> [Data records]
********

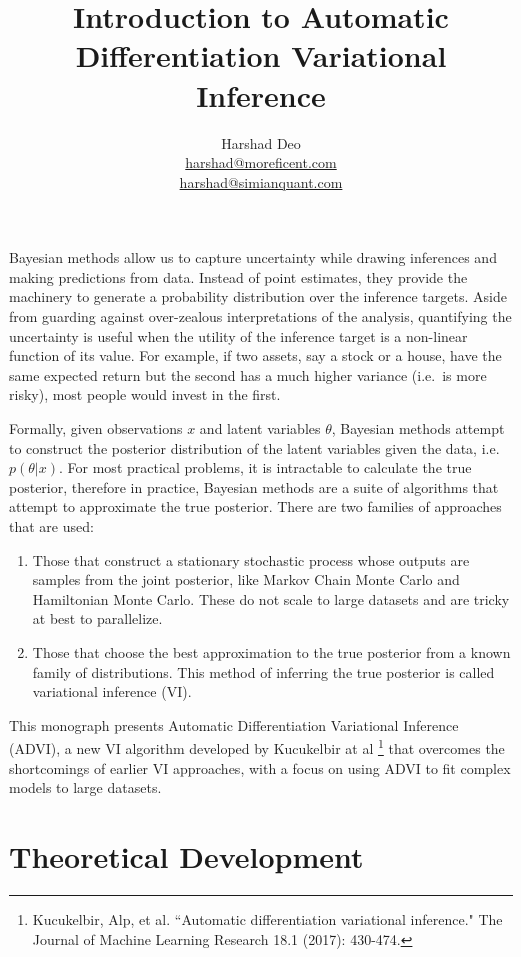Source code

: \documentclass[10pt]{article}
\title{Introduction to Automatic Differentiation Variational Inference}
\author{Harshad Deo \\ 
  \href{mailto:harshad@moreficent.com}{harshad@moreficent.com} \\ 
  \href{mailto:harshad@simianquant.com}{harshad@simianquant.com}
}
\date{}
\begin{document}
  
\maketitle

Bayesian methods allow us to capture uncertainty while drawing inferences and making predictions from data. Instead of 
point estimates, they provide the machinery to generate a probability distribution over the inference targets. Aside from 
guarding against over-zealous interpretations of the analysis, quantifying the uncertainty is useful when the utility of 
the inference target is a non-linear function of its value. For example, if two assets, say a stock or a house, have the
same expected return but the second has a much higher variance (i.e.\ is more risky), most people would invest in the 
first. 

Formally, given observations $x$ and latent variables $\theta$, Bayesian methods attempt to construct the posterior 
distribution of the latent variables given the data, i.e.\ $p(\theta|x)$. For most practical problems, it is intractable 
to calculate the true posterior, therefore in practice, Bayesian methods are a suite of algorithms that attempt to 
approximate the true posterior. There are two families of approaches that are used:

\begin{enumerate}
  \item Those that construct a stationary stochastic process whose outputs are samples from the joint posterior, like 
    Markov Chain Monte Carlo and Hamiltonian Monte Carlo. These do not scale to large datasets and are tricky at 
    best to parallelize.
  \item Those that choose the best approximation to the true posterior from a known family of distributions. This method 
    of inferring the true posterior is called variational inference (VI).
\end{enumerate}

This monograph presents Automatic Differentiation Variational Inference (ADVI), a new VI algorithm
developed by Kucukelbir at al \footnote{Kucukelbir, Alp, et al. ``Automatic differentiation variational inference." 
The Journal of Machine Learning Research 18.1 (2017): 430-474.} that overcomes the shortcomings of earlier VI approaches,
with a focus on using ADVI to fit complex models to large datasets. 

\section*{Theoretical Development}
\end{document}

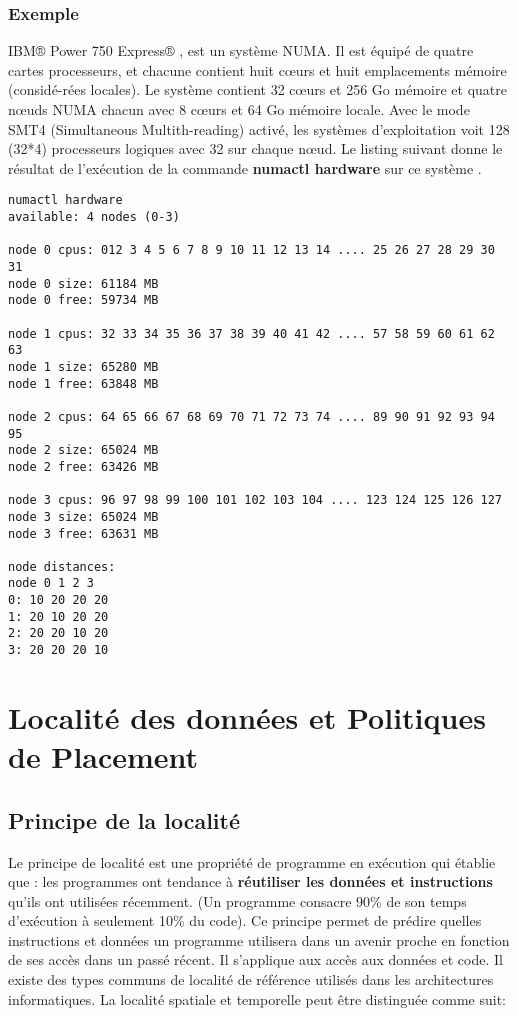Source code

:\subsubsection{Exemple}
%
IBM® Power 750 Express® \cite{IBM13} , est un système NUMA. Il est équipé de quatre cartes processeurs, et chacune contient huit cœurs et huit emplacements mémoire (considé-rées locales). Le système contient 32 cœurs et 256 Go mémoire et quatre nœuds NUMA chacun avec 8 cœurs et 64 Go mémoire locale. 
Avec le mode SMT4 (Simultaneous Multith-reading) activé, les systèmes d'exploitation voit 128 (32*4) processeurs logiques avec 32 sur chaque nœud.
Le listing suivant donne le résultat de l'exécution de la commande \textbf{numactl hardware} \cite{Linux13} sur ce système .
%
\begin{Verbatim}[formatcom=\color{blue}]
numactl hardware
available: 4 nodes (0-3)

node 0 cpus: 012 3 4 5 6 7 8 9 10 11 12 13 14 .... 25 26 27 28 29 30 31
node 0 size: 61184 MB
node 0 free: 59734 MB

node 1 cpus: 32 33 34 35 36 37 38 39 40 41 42 .... 57 58 59 60 61 62 63
node 1 size: 65280 MB
node 1 free: 63848 MB

node 2 cpus: 64 65 66 67 68 69 70 71 72 73 74 .... 89 90 91 92 93 94 95
node 2 size: 65024 MB
node 2 free: 63426 MB

node 3 cpus: 96 97 98 99 100 101 102 103 104 .... 123 124 125 126 127
node 3 size: 65024 MB
node 3 free: 63631 MB

node distances:
node 0 1 2 3
0: 10 20 20 20
1: 20 10 20 20
2: 20 20 10 20
3: 20 20 20 10
\end{Verbatim}
%
%
%
\section{Localité des données et Politiques de Placement}
%
\subsection{Principe de la localité}
%
Le principe de localité est une propriété de programme en exécution qui établie que : 
les programmes ont tendance à \textbf{réutiliser les données et instructions} qu'ils ont utilisées récemment. 
(Un programme consacre 90\% de son temps d'exécution à seulement 10\% du code). 
Ce principe permet de prédire quelles instructions et données un programme utilisera dans un avenir proche en fonction de ses accès dans un passé récent. 
Il s'applique aux accès aux données et code. Il existe des types communs de localité de référence utilisés dans les architectures informatiques. 
La localité spatiale et temporelle peut être distinguée comme suit:
%
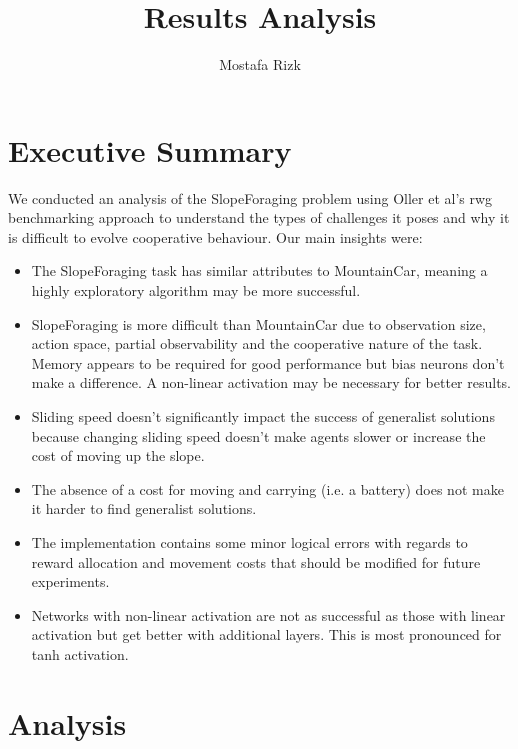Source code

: \documentclass[12pt]{article}
\title{Results Analysis}
\author{Mostafa Rizk}
\begin{document}
\maketitle
\tableofcontents

\section{Executive Summary}

We conducted an analysis of the SlopeForaging problem using Oller et al's rwg benchmarking approach to understand the types of challenges it poses and why it is difficult to evolve cooperative behaviour. Our main insights were:

\begin{itemize}
\item The SlopeForaging task has similar attributes to MountainCar, meaning a highly exploratory algorithm may be more successful.

\item SlopeForaging is more difficult than MountainCar due to observation size, action space, partial observability and the cooperative nature of the task. Memory appears to be required for good performance but bias neurons don't make a difference. A non-linear activation may be necessary for better results.

\item Sliding speed doesn't significantly impact the success of generalist solutions because changing sliding speed doesn't make agents slower or increase the cost of moving up the slope.

\item The absence of a cost for moving and carrying (i.e. a battery) does not make it harder to find generalist solutions.

\item The implementation contains some minor logical errors with regards to reward allocation and movement costs that should be modified for future experiments.

\item Networks with non-linear activation are not as successful as those with linear activation but get better with additional layers. This is most pronounced for tanh activation.

\end{itemize}

\section{Analysis}
		
\end{document}
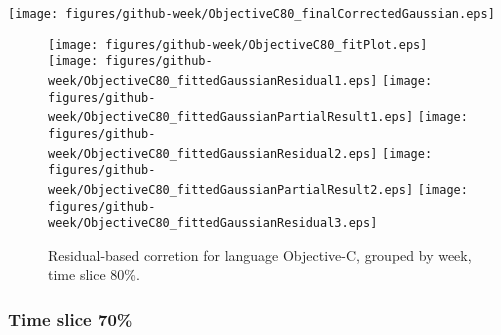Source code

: \begin{center}
{\texttt{[image: figures/github-week/ObjectiveC80\_finalCorrectedGaussian.eps]}}
\end{center}

\FloatBarrier

\begin{figure}[t]
\centering
{}
{\texttt{[image: figures/github-week/ObjectiveC80\_fitPlot.eps]}}
{\texttt{[image: figures/github-week/ObjectiveC80\_fittedGaussianResidual1.eps]}}
{\texttt{[image: figures/github-week/ObjectiveC80\_fittedGaussianPartialResult1.eps]}}
{\texttt{[image: figures/github-week/ObjectiveC80\_fittedGaussianResidual2.eps]}}
{\texttt{[image: figures/github-week/ObjectiveC80\_fittedGaussianPartialResult2.eps]}}
{\texttt{[image: figures/github-week/ObjectiveC80\_fittedGaussianResidual3.eps]}}
\caption{Residual-based corretion for language Objective-C, grouped by week, time slice 80\%.}
\end{figure}


\FloatBarrier


\subsubsection{Time slice 70\%}

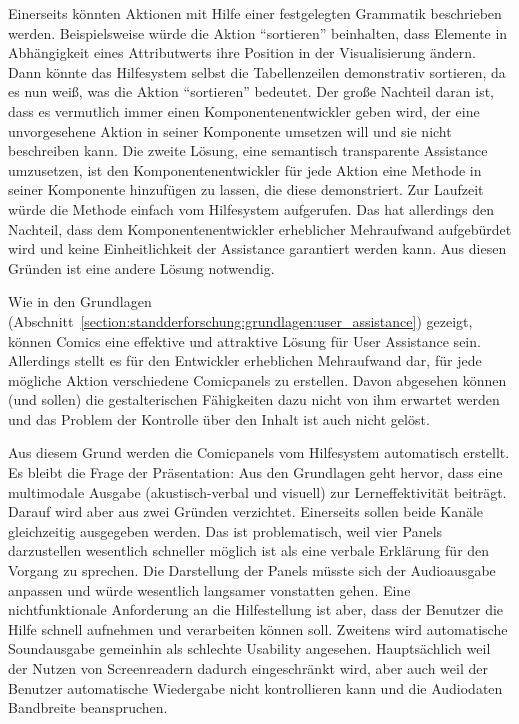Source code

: \documentclass[
	headsepline,
	footsepline,
	fontsize=12pt,
	bibliography=totoc
]{scrbook}
\begin{document}
Einerseits könnten Aktionen mit Hilfe einer festgelegten Grammatik beschrieben werden. Beispielsweise würde die Aktion \enquote{sortieren} beinhalten, dass Elemente in Abhängigkeit eines Attributwerts ihre Position in der Visualisierung ändern. Dann könnte das Hilfesystem selbst die Tabellenzeilen demonstrativ sortieren, da es nun weiß, was die Aktion \enquote{sortieren} bedeutet. Der große Nachteil daran ist, dass es vermutlich immer einen Komponentenentwickler geben wird, der eine unvorgesehene Aktion in seiner Komponente umsetzen will und sie nicht beschreiben kann. Die zweite Lösung, eine semantisch transparente Assistance umzusetzen, ist den Komponentenentwickler für jede Aktion eine Methode in seiner Komponente hinzufügen zu lassen, die diese demonstriert. Zur Laufzeit würde die Methode einfach vom Hilfesystem aufgerufen. Das hat allerdings den Nachteil, dass dem Komponentenentwickler erheblicher Mehraufwand aufgebürdet wird und keine Einheitlichkeit der Assistance garantiert werden kann. Aus diesen Gründen ist eine andere Lösung notwendig.

Wie in den Grundlagen (Abschnitt~\ref{section:standderforschung:grundlagen:user_assistance}) gezeigt, können Comics eine effektive und attraktive Lösung für User Assistance sein. Allerdings stellt es für den Entwickler erheblichen Mehraufwand dar, für jede mögliche Aktion verschiedene Comicpanels zu erstellen. Davon abgesehen können (und sollen) die gestalterischen Fähigkeiten dazu nicht von ihm erwartet werden und das Problem der Kontrolle über den Inhalt ist auch nicht gelöst.

Aus diesem Grund werden die Comicpanels vom Hilfesystem automatisch erstellt. Es bleibt die Frage der Präsentation: Aus den Grundlagen geht hervor, dass eine multimodale Ausgabe (akustisch-verbal und visuell) zur Lerneffektivität beiträgt. Darauf wird aber aus zwei Gründen verzichtet. Einerseits sollen beide Kanäle gleichzeitig ausgegeben werden. Das ist problematisch, weil vier Panels darzustellen wesentlich schneller möglich ist als eine verbale Erklärung für den Vorgang zu sprechen. Die Darstellung der Panels müsste sich der Audioausgabe anpassen und würde wesentlich langsamer vonstatten gehen. Eine nichtfunktionale Anforderung an die Hilfestellung ist aber, dass der Benutzer die Hilfe schnell aufnehmen und verarbeiten können soll. Zweitens wird automatische Soundausgabe gemeinhin als schlechte Usability angesehen. Hauptsächlich weil der Nutzen von Screenreadern dadurch eingeschränkt wird, aber auch weil der Benutzer automatische Wiedergabe nicht kontrollieren kann und die Audiodaten Bandbreite beanspruchen.
\end{document}
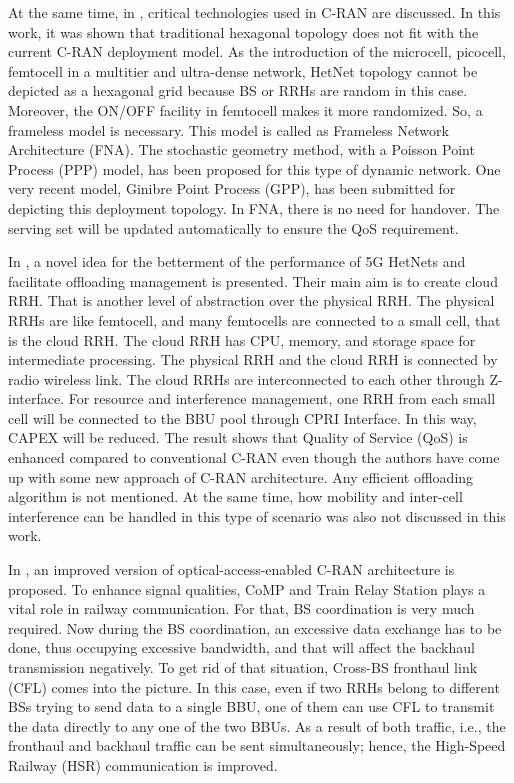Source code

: \begin{multicols}{2}
At the same time, in \cite{art3-key25}, critical technologies used in C-RAN are discussed. In this work, it was shown that traditional hexagonal topology does not fit with the current C-RAN deployment model. As the introduction of the microcell, picocell, femtocell in a multitier and ultra-dense network, HetNet topology cannot be depicted as a hexagonal grid because BS or RRHs are random in this case. Moreover, the ON/OFF facility in femtocell makes it more randomized. So, a frameless model is necessary. This model is called as Frameless Network Architecture (FNA). The stochastic geometry method, with a Poisson Point Process (PPP) model, has been proposed for this type of dynamic network. One very recent model, Ginibre Point Process (GPP), has been submitted for depicting this deployment topology. In FNA, there is no need for handover. The serving set will be updated automatically to ensure the QoS requirement.

In \cite{art3-key26}, a novel idea for the betterment of the performance of 5G HetNets and facilitate offloading management is presented. Their main aim is to create cloud RRH. That is another level of abstraction over the physical RRH. The physical RRHs are like femtocell, and many femtocells are connected to a small cell, that is the cloud RRH. The cloud RRH has CPU, memory, and storage space for intermediate processing. The physical RRH and the cloud RRH is connected by radio wireless link. The cloud RRHs are interconnected to each other through Z-interface. For resource and interference management, one RRH from each small cell will be connected to the BBU pool through CPRI Interface. In this way, CAPEX will be reduced. The result shows that Quality of Service (QoS) is enhanced compared to conventional C-RAN even though the authors have come up with some new approach of C-RAN architecture. Any efficient offloading algorithm is not mentioned. At the same time, how mobility and inter-cell interference can be handled in this type of scenario was also not discussed in this work.

In \cite{art3-key27}, an improved version of optical-access-enabled C-RAN architecture is proposed. To enhance signal \hbox{qualities,} CoMP and Train Relay Station plays a vital role in railway communication. For that, BS coordination is very much required. Now during the BS coordination, an excessive data exchange has to be done, thus occupying excessive bandwidth, and that will affect the backhaul transmission negatively. To get rid of that situation, Cross-BS fronthaul link (CFL) comes into the picture. In this case, even if two RRHs belong to different BSs trying to send data to a single BBU, one of them can use CFL to transmit the data directly to any one of the two BBUs. As a result of both traffic, i.e., the fronthaul and backhaul traffic can be sent simultaneously; hence, the High-Speed Railway (HSR) communication is improved.


\end{multicols}
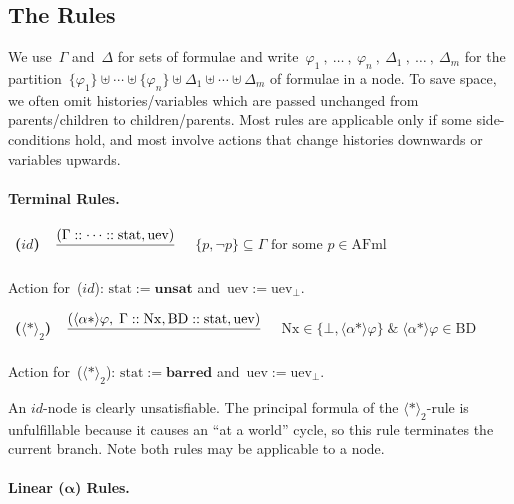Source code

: \documentclass{entcs}
\newcommand{\xand}{\;\&\;}
\newcommand{\pnot}[1]{\lnot #1}
\newcommand{\pea}[2]{\langle#1\rangle #2}
\newcommand{\prp}[1]{#1*}
\newcommand{\proptn}{\mathrm{AFml}}
\newcommand{\tnode}[3]{(#1 :: #2 :: #3)}
\newcommand{\tnext}{\mathrm{Nx}}
\newcommand{\tbdia}{\mathrm{BD}}
\newcommand{\tmrk}{\mathrm{stat}}
\newcommand{\tuev}{\mathrm{uev}}
\newcommand{\talpha}{\boldsymbol{\alpha}}
\newcommand{\trid}{$id$}
\newcommand{\trert}{$\pea{\prp{}}{}_2$}
\newcommand{\ttrue}{\mathbf{unsat}}
\newcommand{\tloop}{\mathbf{barred}}
\newcommand{\ds}{\displaystyle\strut}
\newcommand{\ruleone}[3]{
\mbox{ {\bf #1} \ $\frac{\ds \mbox{$#2$}}{\ds \mbox{$#3$}}$}}
\begin{document}
\subsection{The Rules}

We use~$\Gamma$ and~$\Delta$ for sets of formulae
and write~$\varphi_1 \ , \ \dotsc \ , \ \varphi_n \ , \ \Delta_1 \ , \ \dotsc \ , \ \Delta_m$ for the
partition~$\{ \varphi_1 \} \uplus \dotsb \uplus \{ \varphi_n \} \uplus \Delta_1 \uplus \dotsb \uplus \Delta_m$ of formulae in a node.
To save space, we often omit histories/variables which are passed
unchanged from parents/children to children/parents.
Most rules are applicable only if some side-conditions hold,
and most involve actions that change histories downwards or variables upwards.

\paragraph{Terminal Rules.}

\begin{center}
  \ruleone{(\trid{})}
  {\tnode{\Gamma}{\dotsb}{\tmrk, \tuev}}{}
  $\quad \{ p, \pnot{p} \} \subseteq \Gamma \text{ for some } p \in \proptn$
\end{center}
Action for~(\trid{}): $\tmrk := \ttrue$ and~$\tuev := \tuev_{\bot}$.
\begin{center}
  \ruleone{(\trert{})}
  {\tnode{\pea{\prp{\alpha}}{\varphi} , \; \Gamma}{\tnext, \tbdia}{\tmrk, \tuev}}{}
  $\quad \tnext \in \{ \bot, \pea{\prp{\alpha}}{\varphi} \} \xand \pea{\prp{\alpha}}{\varphi} \in \tbdia$
\end{center}
Action for~(\trert{}): $\tmrk := \tloop$ and~$\tuev := \tuev_{\bot}$.

An \trid{}-node is clearly unsatisfiable.
The principal formula of the \trert{}-rule is unfulfillable
because it causes an ``at a world'' cycle,
so this rule terminates the current branch. Note both rules may be
applicable to a node.

\paragraph{Linear ($\talpha$) Rules.}
\end{document}
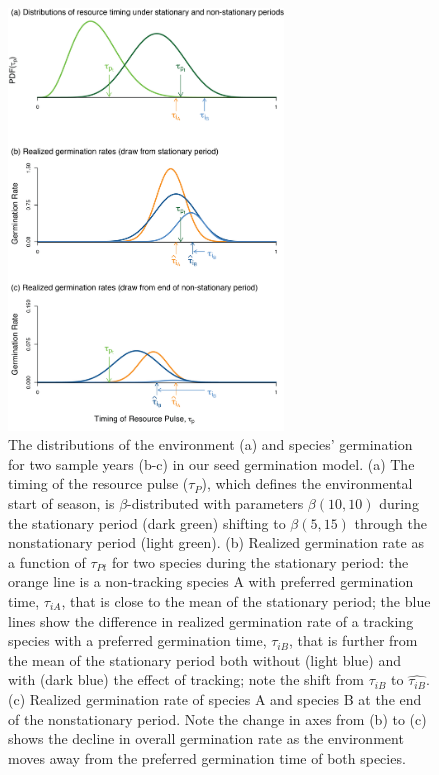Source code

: \documentclass[11pt,letterpaper]{article}
\begin{document}
\begin{figure}[t!]
\centering
\includegraphics[width=0.65\textwidth]{..//..//R/graphs/conceptual/TauP_GerminationAdj.png} 
\caption{The distributions of the environment (a) and species' germination for two sample years (b-c) in our seed germination model. (a) The timing of the resource pulse ($\tau_P$), which defines the environmental start of season, is $\beta$-distributed with parameters $\beta(10,10)$ during the stationary period (dark green) shifting to $\beta (5,15)$ through the nonstationary period (light green). (b) Realized germination rate as a function of $\tau_{Pt}$ for two species during the stationary period: the orange line is a non-tracking species A with preferred germination time, $\tau_{iA}$, that is close to the mean of the stationary period; the blue lines show the difference in realized germination rate of a tracking species with a preferred germination time, $\tau_{iB}$, that is further from the mean of the stationary period both without (light blue) and with (dark blue) the effect of tracking; note the shift from $\tau_{iB}$ to $\hat{\tau_{iB}}$. (c) Realized germination rate of species A and species B at the end of the nonstationary period. Note the change in axes from (b) to (c) shows the decline in overall germination rate as the environment moves away from the preferred germination time of both species.} %

\label{fig:concept}
\end{figure}
\end{document}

********

> [Exercise brief] A single number is needed: the count of lines in the records that include "mathbf".

> [Answer space] 2